Football Pride is a chance to start a movement to change football

Football Pride is a chance to start a movement to change football

To change the world, you need a few things: you need a goal, you need to educate people, and you need a path to victory.

And above all, you need people.

People power is fundamental to making change happen. Look at any successful change movement from history – from the civil rights movement, to gay marriage, to #MeToo – and you will see a sea of people lending their voice and energy to a cause. Without people, all you have is a list of demands. Without people, your voice will be drowned out by the noise of apathy.

So to change football, to make football genuinely inclusive, we need people. We need a movement. 

This week, I take a look at how we build it and why it's necessary.


By Adam Haworth

In my day job, I spend a lot of time thinking about how to get people to take action that helps change the world. And yet, when I think about changing football to make it more inclusive for LGBTQ+ people, one thing is obvious to me.

There’s not enough people power.

There are plenty of amazing people working to change football for the better. But they cannot do it on their own. Their work is vital, but without people power, we can’t grow the movement we need. Change is happening, but the LGBTQ+ community in football is fragmented across different bodies and groups. 

LGBTQ+ fan groups do good work, but – with some exceptions – their work is largely siloed.

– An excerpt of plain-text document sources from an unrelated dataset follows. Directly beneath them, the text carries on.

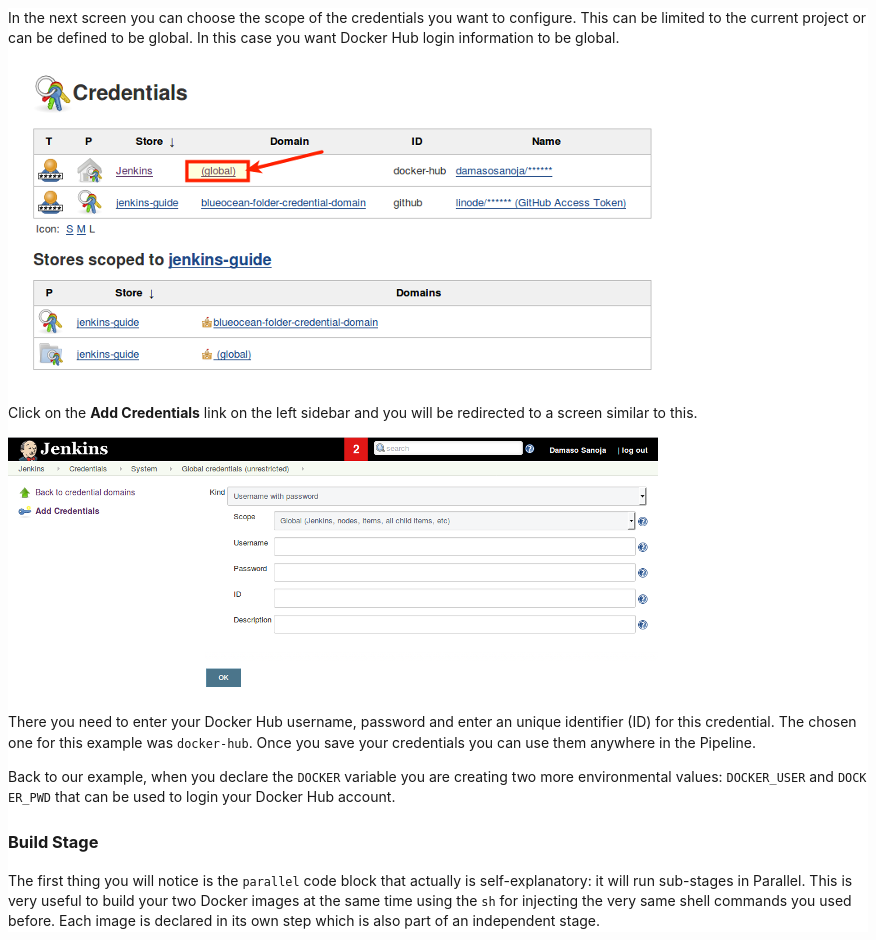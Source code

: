 In the next screen you can choose the scope of the credentials you want to configure. This can be limited to the current project or can be defined to be global. In this case you want Docker Hub login information to be global.

![Global Credentials](/docs/assets/jenkins/jenkins-global-credentials.png)

Click on the **Add Credentials** link on the left sidebar and you will be redirected to a screen similar to this.

![Username and Password](/docs/assets/jenkins/jenkins-user-pwd.png)

There you need to enter your Docker Hub username, password and enter an unique identifier (ID) for this credential. The chosen one for this example was `docker-hub`. Once you save your credentials you can use them anywhere in the Pipeline. 

Back to our example, when you declare the `DOCKER` variable you are creating two more environmental values: `DOCKER_USER` and `DOCKER_PWD` that can be used to login your Docker Hub account.

### Build Stage

The first thing you will notice is the `parallel` code block that actually is self-explanatory: it will run sub-stages in Parallel. This is very useful to build your two Docker images at the same time using the `sh` for injecting the very same shell commands you used before. Each image is declared in its own step which is also part of an independent stage.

The organisation meant to bring them together, Pride in Football, is a mess, fraught with politics and infighting.

Football v Homophobia unifies clubs around “activations” like the yearly FvH Month of Action, but their role is largely – and necessarily – diplomatic and as such can lack the punch required to call out bullshit when they see it. It’s a fractured landscape.

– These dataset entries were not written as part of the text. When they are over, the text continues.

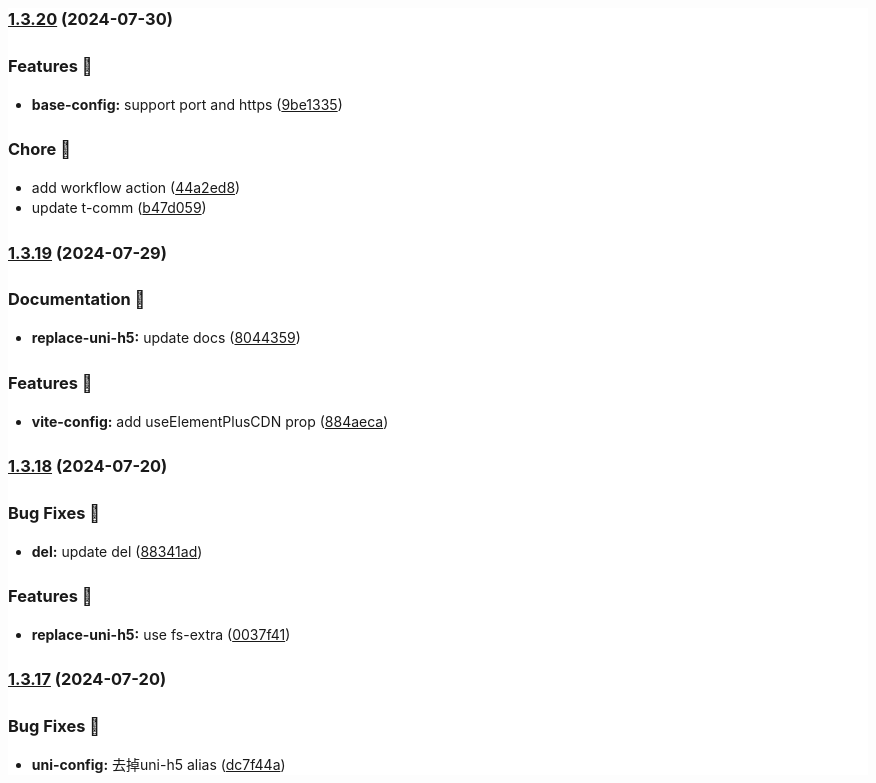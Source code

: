 ### [1.3.20](https://github.com/novlan1/plugin-light/compare/v1.3.19...v1.3.20) (2024-07-30)


### Features 🎉

* **base-config:** support port and https ([9be1335](https://github.com/novlan1/plugin-light/commit/9be1335293532bf8c3b3c24d07ac520bed2837e1))


### Chore 🚀 

* add workflow action ([44a2ed8](https://github.com/novlan1/plugin-light/commit/44a2ed82c0b7b8f9a9f672578c034500bab4e28a))
* update t-comm ([b47d059](https://github.com/novlan1/plugin-light/commit/b47d059f60aabd013e986be938a1f3584226df4d))

### [1.3.19](https://github.com/novlan1/plugin-light/compare/v1.3.18...v1.3.19) (2024-07-29)


### Documentation 📖

* **replace-uni-h5:** update docs ([8044359](https://github.com/novlan1/plugin-light/commit/80443596aeaba4d8d091466844d6c4df89064206))


### Features 🎉

* **vite-config:** add useElementPlusCDN prop ([884aeca](https://github.com/novlan1/plugin-light/commit/884aeca6385801bb2c8eccdc07b4806c2de14f70))

### [1.3.18](https://github.com/novlan1/plugin-light/compare/v1.3.17...v1.3.18) (2024-07-20)


### Bug Fixes 🐞

* **del:** update del ([88341ad](https://github.com/novlan1/plugin-light/commit/88341ad2472167f669c431fe3be65bef4511112e))


### Features 🎉

* **replace-uni-h5:** use fs-extra ([0037f41](https://github.com/novlan1/plugin-light/commit/0037f411fc0fa67f328922d6172d6792cc41b384))

### [1.3.17](https://github.com/novlan1/plugin-light/compare/v1.3.16...v1.3.17) (2024-07-20)


### Bug Fixes 🐞

* **uni-config:** 去掉uni-h5 alias ([dc7f44a](https://github.com/novlan1/plugin-light/commit/dc7f44ae9ceb96e391dfe044c070a1a60e91865a))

So many of the remaining barriers to a truly LGBTQ+ inclusive game are big, societal barriers. These barriers exist in people’s minds: perceptions that football “isn’t for me”, or an expectation that a football fan should behave in a certain way. 

I look at initiatives like Rainbow Laces and wonder why we can’t be more ambitious. Awareness is important, but action trumps awareness in movements for change. Without an imperative to act, things don’t change.

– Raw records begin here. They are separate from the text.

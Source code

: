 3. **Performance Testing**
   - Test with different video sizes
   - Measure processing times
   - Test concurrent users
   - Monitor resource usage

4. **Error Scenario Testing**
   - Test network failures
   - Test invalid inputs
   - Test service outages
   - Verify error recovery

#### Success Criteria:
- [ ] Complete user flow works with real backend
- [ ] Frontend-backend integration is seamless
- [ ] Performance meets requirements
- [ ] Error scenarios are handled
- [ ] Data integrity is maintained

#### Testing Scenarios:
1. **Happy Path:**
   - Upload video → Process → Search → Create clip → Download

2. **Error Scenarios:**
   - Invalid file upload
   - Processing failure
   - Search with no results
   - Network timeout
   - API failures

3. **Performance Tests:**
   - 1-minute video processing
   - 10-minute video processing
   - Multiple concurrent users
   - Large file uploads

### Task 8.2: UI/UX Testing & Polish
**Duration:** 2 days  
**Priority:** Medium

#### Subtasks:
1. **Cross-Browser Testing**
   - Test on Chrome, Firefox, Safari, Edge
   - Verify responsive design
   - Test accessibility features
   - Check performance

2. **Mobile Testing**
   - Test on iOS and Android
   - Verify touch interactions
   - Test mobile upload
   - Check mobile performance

Imagine if we brought people together, shouted together, and developed a co-ordinated path together to achieve our goal. Imagine if we became a movement.

The good news is that I can see that movement forming. It isn't far away.

Last August, I went to Football Pride.

In a stuffy seminar room in Manchester, a mix of people from all over the country assembled in a room to celebrate LGBTQ+ identity in football. It felt strangely radical to have these two topics discussed at length by people like me. 

People shared their experiences of being LGBTQ+ in football. People shared their work on changing football. 

It felt like the start of something. Something not quite clearly formed, a vision not yet in focus, but something nonetheless. 

And this year, Football Pride is back, taking place the day before Pride in London at Stamford Bridge. Could this be the start of the movement for change that we need? 

I’m ready to be fired up about LGBTQ+ inclusion in football, to lend my voice to a cause. I’m ready to join a movement to change things.

If you are too, I’ll see you at Football Pride. We all have so much power, but only if we join together.